I wish I had a picture of her underside but she was kind of freaking me out, I can't say I'm scared of spiders but getting so close and personal with them on the macro end is a little creepy for me still - I'm hoping I'll get over that the more I take macros of them. :) I put her outside so I'll probably never find her again but if I see another one I'll try to get a photo of the epigynum (used your diagram that you linked to so now I know what to look for when taking the photo)!!! :)

Thanks again!

 
Glad it was helpful
I'm also like you: I like to know everything there is to know about a subject. That's why I tend to focus on one thing or group at a time (spiders right now). I don't have any formal training either, besides college sciences (Bio, Geo, Psych, Soc, Chem, etc...) If I enjoy something, I find it easy and fun to teach myself. I remember more that way, too. I bet you're learning about all sorts of groups of creatures and such... so I feel bad for plopping a bunch of spider stuff in your lap (now that I slept on it and re-read how much I actually wrote, LOL!). Ah, well... it's all good. At least you know where the epigynum is now! :)

 
More than helpful..
..you answered all my questions plus the questions I would ask before I asked them and some I never thought about asking, which is awesome.

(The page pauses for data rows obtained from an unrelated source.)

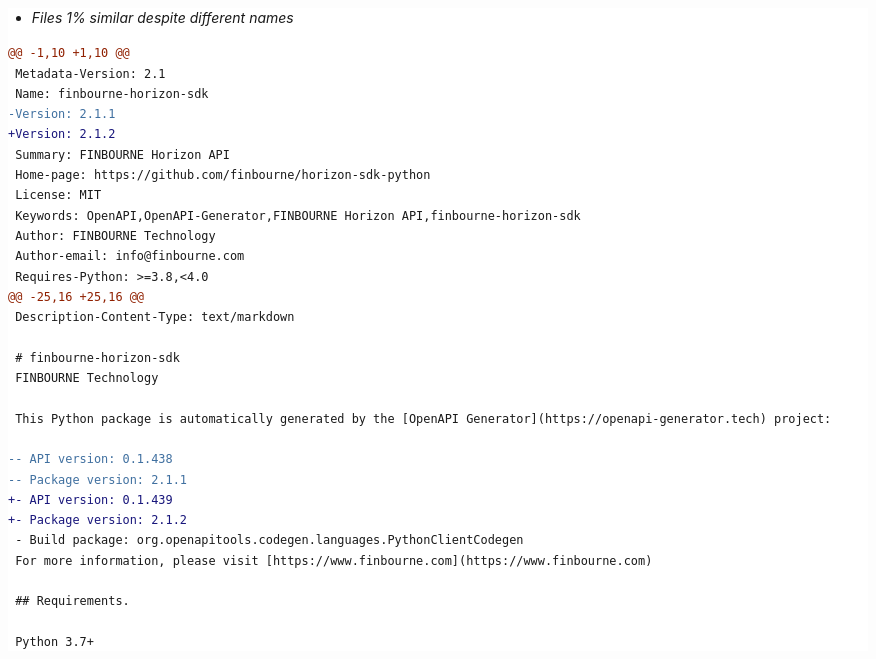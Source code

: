  * *Files 1% similar despite different names*

```diff
@@ -1,10 +1,10 @@
 Metadata-Version: 2.1
 Name: finbourne-horizon-sdk
-Version: 2.1.1
+Version: 2.1.2
 Summary: FINBOURNE Horizon API
 Home-page: https://github.com/finbourne/horizon-sdk-python
 License: MIT
 Keywords: OpenAPI,OpenAPI-Generator,FINBOURNE Horizon API,finbourne-horizon-sdk
 Author: FINBOURNE Technology
 Author-email: info@finbourne.com
 Requires-Python: >=3.8,<4.0
@@ -25,16 +25,16 @@
 Description-Content-Type: text/markdown
 
 # finbourne-horizon-sdk
 FINBOURNE Technology
 
 This Python package is automatically generated by the [OpenAPI Generator](https://openapi-generator.tech) project:
 
-- API version: 0.1.438
-- Package version: 2.1.1
+- API version: 0.1.439
+- Package version: 2.1.2
 - Build package: org.openapitools.codegen.languages.PythonClientCodegen
 For more information, please visit [https://www.finbourne.com](https://www.finbourne.com)
 
 ## Requirements.
 
 Python 3.7+
```

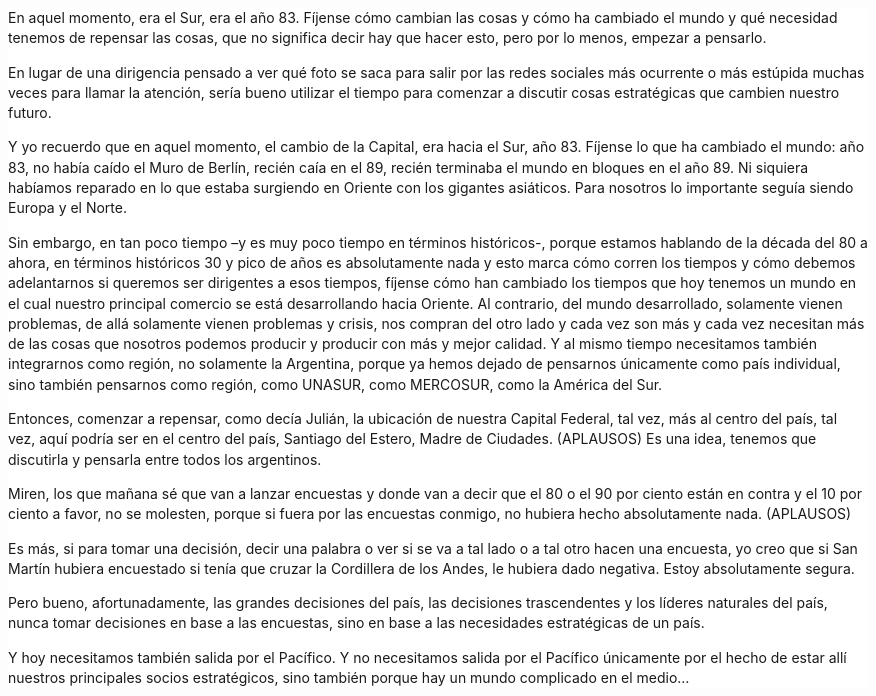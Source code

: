 En aquel momento, era el Sur, era el año 83. Fíjense cómo cambian las
cosas y cómo ha cambiado el mundo y qué necesidad tenemos de repensar
las cosas, que no significa decir hay que hacer esto, pero por lo menos,
empezar a pensarlo.

En lugar de una dirigencia pensado a ver qué foto se saca para salir por
las redes sociales más ocurrente o más estúpida muchas veces para llamar
la atención, sería bueno utilizar el tiempo para comenzar a discutir
cosas estratégicas que cambien nuestro futuro.

Y yo recuerdo que en aquel momento, el cambio de la Capital, era hacia
el Sur, año 83. Fíjense lo que ha cambiado el mundo: año 83, no había
caído el Muro de Berlín, recién caía en el 89, recién terminaba el mundo
en bloques en el año 89. Ni siquiera habíamos reparado en lo que estaba
surgiendo en Oriente con los gigantes asiáticos. Para nosotros lo
importante seguía siendo Europa y el Norte.

Sin embargo, en tan poco tiempo –y es muy poco tiempo en términos
históricos-, porque estamos hablando de la década del 80 a ahora, en
términos históricos 30 y pico de años es absolutamente nada y esto marca
cómo corren los tiempos y cómo debemos adelantarnos si queremos ser
dirigentes a esos tiempos, fíjense cómo han cambiado los tiempos que hoy
tenemos un mundo en el cual nuestro principal comercio se está
desarrollando hacia Oriente. Al contrario, del mundo desarrollado,
solamente vienen problemas, de allá solamente vienen problemas y crisis,
nos compran del otro lado y cada vez son más y cada vez necesitan más de
las cosas que nosotros podemos producir y producir con más y mejor
calidad. Y al mismo tiempo necesitamos también integrarnos como región,
no solamente la Argentina, porque ya hemos dejado de pensarnos
únicamente como país individual, sino también pensarnos como región,
como UNASUR, como MERCOSUR, como la América del Sur.

Entonces, comenzar a repensar, como decía Julián, la ubicación de
nuestra Capital Federal, tal vez, más al centro del país, tal vez, aquí
podría ser en el centro del país, Santiago del Estero, Madre de
Ciudades. (APLAUSOS) Es una idea, tenemos que discutirla y pensarla
entre todos los argentinos.

Miren, los que mañana sé que van a lanzar encuestas y donde van a decir
que el 80 o el 90 por ciento están en contra y el 10 por ciento a favor,
no se molesten, porque si fuera por las encuestas conmigo, no hubiera
hecho absolutamente nada. (APLAUSOS)

Es más, si para tomar una decisión, decir una palabra o ver si se va a
tal lado o a tal otro hacen una encuesta, yo creo que si San Martín
hubiera encuestado si tenía que cruzar la Cordillera de los Andes, le
hubiera dado negativa. Estoy absolutamente segura.

Pero bueno, afortunadamente, las grandes decisiones del país, las
decisiones trascendentes y los líderes naturales del país, nunca tomar
decisiones en base a las encuestas, sino en base a las necesidades
estratégicas de un país.

Y hoy necesitamos también salida por el Pacífico. Y no necesitamos
salida por el Pacífico únicamente por el hecho de estar allí nuestros
principales socios estratégicos, sino también porque hay un mundo
complicado en el medio…
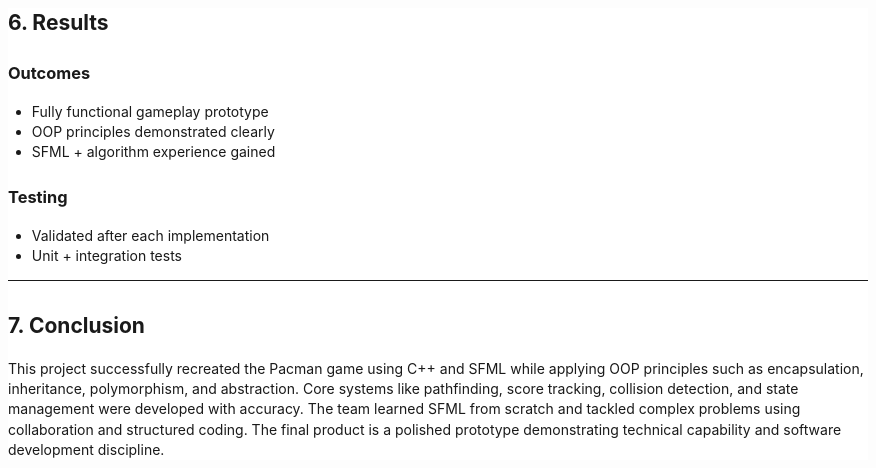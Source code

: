 
## 6. Results

### Outcomes

- Fully functional gameplay prototype  
- OOP principles demonstrated clearly  
- SFML + algorithm experience gained  

### Testing

- Validated after each implementation  
- Unit + integration tests

---

## 7. Conclusion

This project successfully recreated the Pacman game using C++ and SFML while applying OOP principles such as encapsulation, inheritance, polymorphism, and abstraction. Core systems like pathfinding, score tracking, collision detection, and state management were developed with accuracy. The team learned SFML from scratch and tackled complex problems using collaboration and structured coding. The final product is a polished prototype demonstrating technical capability and software development discipline.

That crab spider had me unnerved and curious all at the same time. When I discovered it was either as scared as I was (or smarter than I was to stay still and quiet in the presence of the unknown) I took my photos and got the heck out of there!

I actually said to it, "What are you?"

And now I know. Yay!

I love "bugs" but ESPECIALLY spiders.

BTW, Mandy, please feel free to plop a bunch of spider info on me!!! :) I can take it, heh. You rock.

 
Ok, I'm happy then :)
I often wish that there was more info or explanation in other comments as well, so that I could learn from them (especially for the bugs I don't know much about-- which is pretty much anything with 6 legs!) So that's why I try to add extra info in my own comments, in case someone is listening! :) It depends on who you talk with, but everyone has their own opinion about the goals and directions of Bug Guide. Some people don't think it should be an "encylopedia"... only an online field guide that matches species names with images. I'm not even fully sure of my own opinion yet. But I love sharing and exchanging knowledge and will do so at any chance I get.

Even as a longtime spider lover, I will admit that there are a few spiders that do still unnerve me as well! But, shhh! Don't tell anyone. LOL!